Pandemic forces Fossil to turn focus online
With stores closed for months, quick pivot to digital ‘dramatic’
Staff Writer

After closing a majority of its stores in mid-March, Richardson-based fashion watch and accessories maker Fossil is working on a phased plan to reopen them globally by the end of this month, CEO Kosta Kartsotis said Wednesday.

The COVID-19 pandemic tanked the company’s sales by 16% in the first three months of this year, and Fossil warned its second-quarter sales could drop as much as 70%. Its quarterly operating loss rose to $134 million, compared with $20 million a year ago.

Fossil started seeing the effects of the virus in February in its Asian operations.
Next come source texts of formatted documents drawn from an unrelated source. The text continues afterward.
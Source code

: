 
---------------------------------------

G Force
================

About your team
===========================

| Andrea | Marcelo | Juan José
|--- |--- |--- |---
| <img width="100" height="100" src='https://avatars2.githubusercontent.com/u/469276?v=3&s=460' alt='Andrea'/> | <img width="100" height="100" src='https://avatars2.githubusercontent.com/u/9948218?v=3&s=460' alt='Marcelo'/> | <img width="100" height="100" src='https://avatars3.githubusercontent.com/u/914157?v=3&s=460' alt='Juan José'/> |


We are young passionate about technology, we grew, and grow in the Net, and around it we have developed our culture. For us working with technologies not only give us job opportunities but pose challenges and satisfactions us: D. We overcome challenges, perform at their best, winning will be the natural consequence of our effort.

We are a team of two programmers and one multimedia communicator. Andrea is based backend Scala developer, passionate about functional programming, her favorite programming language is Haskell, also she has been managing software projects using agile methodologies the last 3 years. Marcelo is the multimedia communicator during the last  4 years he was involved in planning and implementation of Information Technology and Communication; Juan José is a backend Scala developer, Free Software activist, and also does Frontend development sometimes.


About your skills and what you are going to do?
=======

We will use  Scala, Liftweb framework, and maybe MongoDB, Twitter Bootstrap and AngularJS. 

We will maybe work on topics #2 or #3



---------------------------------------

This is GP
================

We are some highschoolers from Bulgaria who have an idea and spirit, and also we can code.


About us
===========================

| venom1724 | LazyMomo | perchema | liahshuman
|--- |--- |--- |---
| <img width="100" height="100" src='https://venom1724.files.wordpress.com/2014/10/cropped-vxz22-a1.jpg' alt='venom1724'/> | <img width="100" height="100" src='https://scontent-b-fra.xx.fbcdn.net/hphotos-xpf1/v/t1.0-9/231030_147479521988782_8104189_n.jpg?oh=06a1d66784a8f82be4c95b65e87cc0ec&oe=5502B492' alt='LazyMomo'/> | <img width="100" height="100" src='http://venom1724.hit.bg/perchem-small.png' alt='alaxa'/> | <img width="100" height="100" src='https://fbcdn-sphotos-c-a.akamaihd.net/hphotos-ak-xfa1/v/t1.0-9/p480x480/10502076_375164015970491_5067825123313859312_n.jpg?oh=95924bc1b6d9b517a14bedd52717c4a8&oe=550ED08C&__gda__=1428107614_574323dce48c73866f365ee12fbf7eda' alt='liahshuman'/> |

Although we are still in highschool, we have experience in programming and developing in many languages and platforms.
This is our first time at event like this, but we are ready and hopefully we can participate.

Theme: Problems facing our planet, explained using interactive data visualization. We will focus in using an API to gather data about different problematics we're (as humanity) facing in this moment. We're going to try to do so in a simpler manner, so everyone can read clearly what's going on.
In the U.S., first-quarter sales were down to $153 million this year from $190 million a year ago. Globally, sales fell to $391 million from $465 million.

It operated 451 stores last year in North America, Europe and Asia, but expects to reduce that to between 350 to 400 this year because of growth in its e-commerce business.

The retailer shifted sales toward the internet during COVID-19, both for retail consumers and its wholesale business.

Kartsotis said the shift to digital has been “dramatic.” Online sales were up 150% in April and 200% in May compared with prior years.

“The investments we’ve been making in our digital capabilities prepare us to drive these significantly higher demand levels,” Kartsotis said.

Fossil expects online sales to make up about 60% of its worldwide sales in the second half of this year. Kartsotis said online sales accounted for only 10% of its first quarter business, but he expects that to rise above 30% in the current three-month cycle.

Like other companies, Fossil took aggressive cost-cutting steps when the pandemic shut down much of the global economy. It announced in May that it cut base salaries for “a substantial number” of its worldwide employees and its executive officers. Hourly employees’ work weeks were cut to 24 or 32 hours, reducing its costs nearly 40% for the first quarter, said Jeffrey Boyer, the company’s chief operating and financial officer.

Kartsotis said company leaders are closely watching the economic recovery.

“Our teams are much leaner today than several months ago, but are functioning well, even on a remote basis due to improved focus and efficiency throughout the organization,” Kartsotis said. “We believe Fossil will emerge from this crisis as a stronger, leaner, more efficient and more digitized organization.”